WORK REQUIRED. Please report every line in the entries that contains the string "解决方法".
———
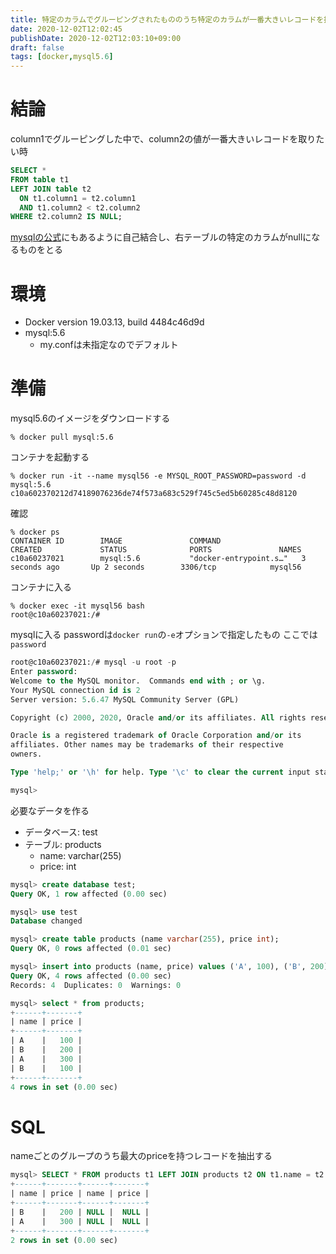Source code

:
 ```yaml
---
title: 特定のカラムでグルーピングされたもののうち特定のカラムが一番大きいレコードを抽出するSQL
date: 2020-12-02T12:02:45
publishDate: 2020-12-02T12:03:10+09:00
draft: false
tags: [docker,mysql5.6]
---
```


# 結論
column1でグルーピングした中で、column2の値が一番大きいレコードを取りたい時
```sql
SELECT * 
FROM table t1 
LEFT JOIN table t2 
  ON t1.column1 = t2.column1 
  AND t1.column2 < t2.column2 
WHERE t2.column2 IS NULL;
```

[mysqlの公式](https://dev.mysql.com/doc/refman/5.6/ja/example-maximum-column-group-row.html)にもあるように自己結合し、右テーブルの特定のカラムがnullになるものをとる

# 環境
- Docker version 19.03.13, build 4484c46d9d
- mysql:5.6
  - my.confは未指定なのでデフォルト

# 準備
mysql5.6のイメージをダウンロードする
```shell
% docker pull mysql:5.6
```

コンテナを起動する
```shell
% docker run -it --name mysql56 -e MYSQL_ROOT_PASSWORD=password -d mysql:5.6
c10a602370212d74189076236de74f573a683c529f745c5ed5b60285c48d8120
```

確認
```shell
% docker ps
CONTAINER ID        IMAGE               COMMAND                  CREATED             STATUS              PORTS               NAMES
c10a60237021        mysql:5.6           "docker-entrypoint.s…"   3 seconds ago       Up 2 seconds        3306/tcp            mysql56
```

コンテナに入る
```shell
% docker exec -it mysql56 bash
root@c10a60237021:/#
```

mysqlに入る
passwordは`docker run`の`-e`オプションで指定したもの
ここでは`password`
```sql
root@c10a60237021:/# mysql -u root -p
Enter password:
Welcome to the MySQL monitor.  Commands end with ; or \g.
Your MySQL connection id is 2
Server version: 5.6.47 MySQL Community Server (GPL)

Copyright (c) 2000, 2020, Oracle and/or its affiliates. All rights reserved.

Oracle is a registered trademark of Oracle Corporation and/or its
affiliates. Other names may be trademarks of their respective
owners.

Type 'help;' or '\h' for help. Type '\c' to clear the current input statement.

mysql>
```

必要なデータを作る
- データベース: test
- テーブル: products
  - name: varchar(255)
  - price: int

```sql
mysql> create database test;
Query OK, 1 row affected (0.00 sec)
```
```sql
mysql> use test
Database changed
```
```sql
mysql> create table products (name varchar(255), price int);
Query OK, 0 rows affected (0.01 sec)
```
```sql
mysql> insert into products (name, price) values ('A', 100), ('B', 200), ('A', 300), ('B', 100);
Query OK, 4 rows affected (0.00 sec)
Records: 4  Duplicates: 0  Warnings: 0
```
```sql
mysql> select * from products;
+------+-------+
| name | price |
+------+-------+
| A    |   100 |
| B    |   200 |
| A    |   300 |
| B    |   100 |
+------+-------+
4 rows in set (0.00 sec)
```

# SQL
nameごとのグループのうち最大のpriceを持つレコードを抽出する
```sql
mysql> SELECT * FROM products t1 LEFT JOIN products t2 ON t1.name = t2.name AND t1.price < t2.price WHERE t2.price IS NULL;
+------+-------+------+-------+
| name | price | name | price |
+------+-------+------+-------+
| B    |   200 | NULL |  NULL |
| A    |   300 | NULL |  NULL |
+------+-------+------+-------+
2 rows in set (0.00 sec)
```

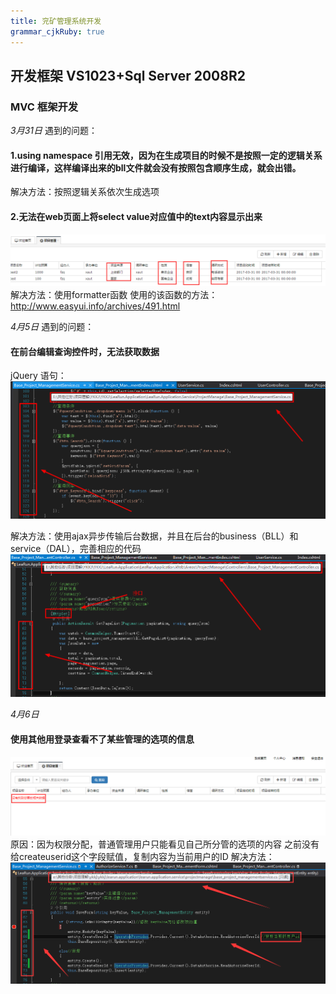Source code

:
 ```yaml
---
title: 兖矿管理系统开发
grammar_cjkRuby: true
---
```

## 开发框架 VS1023+Sql Server 2008R2
### MVC 框架开发

*3月31日*
遇到的问题：
#### 1.using namespace 引用无效，因为在生成项目的时候不是按照一定的逻辑关系进行编译，这样编译出来的bll文件就会没有按照包含顺序生成，就会出错。
解决方法：按照逻辑关系依次生成选项

#### 2.无法在web页面上将select value对应值中的text内容显示出来
![enter description here][1]
解决方法：使用formatter函数 
使用的该函数的方法：<http://www.easyui.info/archives/491.html>

*4月5日*
遇到的问题：
#### 在前台编辑查询控件时，无法获取数据
jQuery 语句：
![enter description here][2]

解决方法：使用ajax异步传输后台数据，并且在后台的business（BLL）和service（DAL），完善相应的代码
![enter description here][3]

*4月6日*
#### 使用其他用登录查看不了某些管理的选项的信息
![enter description here][4]
原因：因为权限分配，普通管理用户只能看见自己所分管的选项的内容
之前没有给createuserid这个字段赋值，复制内容为当前用户的ID
解决方法：
![enter description here][5]


  [1]: ./images/1490968550488.jpg "1490968550488.jpg"
  [2]: ./images/1491379279892.jpg "1491379279892.jpg"
  [3]: ./images/1491379490047.jpg "1491379490047.jpg"
  [4]: ./images/1491452433367.jpg "1491452433367.jpg"
  [5]: ./images/1491452621431.jpg "1491452621431.jpg"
———
RESPONSE FOR THIS EXERCISE.
解决方法：按照逻辑关系依次生成选项
解决方法：使用formatter函数 
解决方法：使用ajax异步传输后台数据，并且在后台的business（BLL）和service（DAL），完善相应的代码
解决方法：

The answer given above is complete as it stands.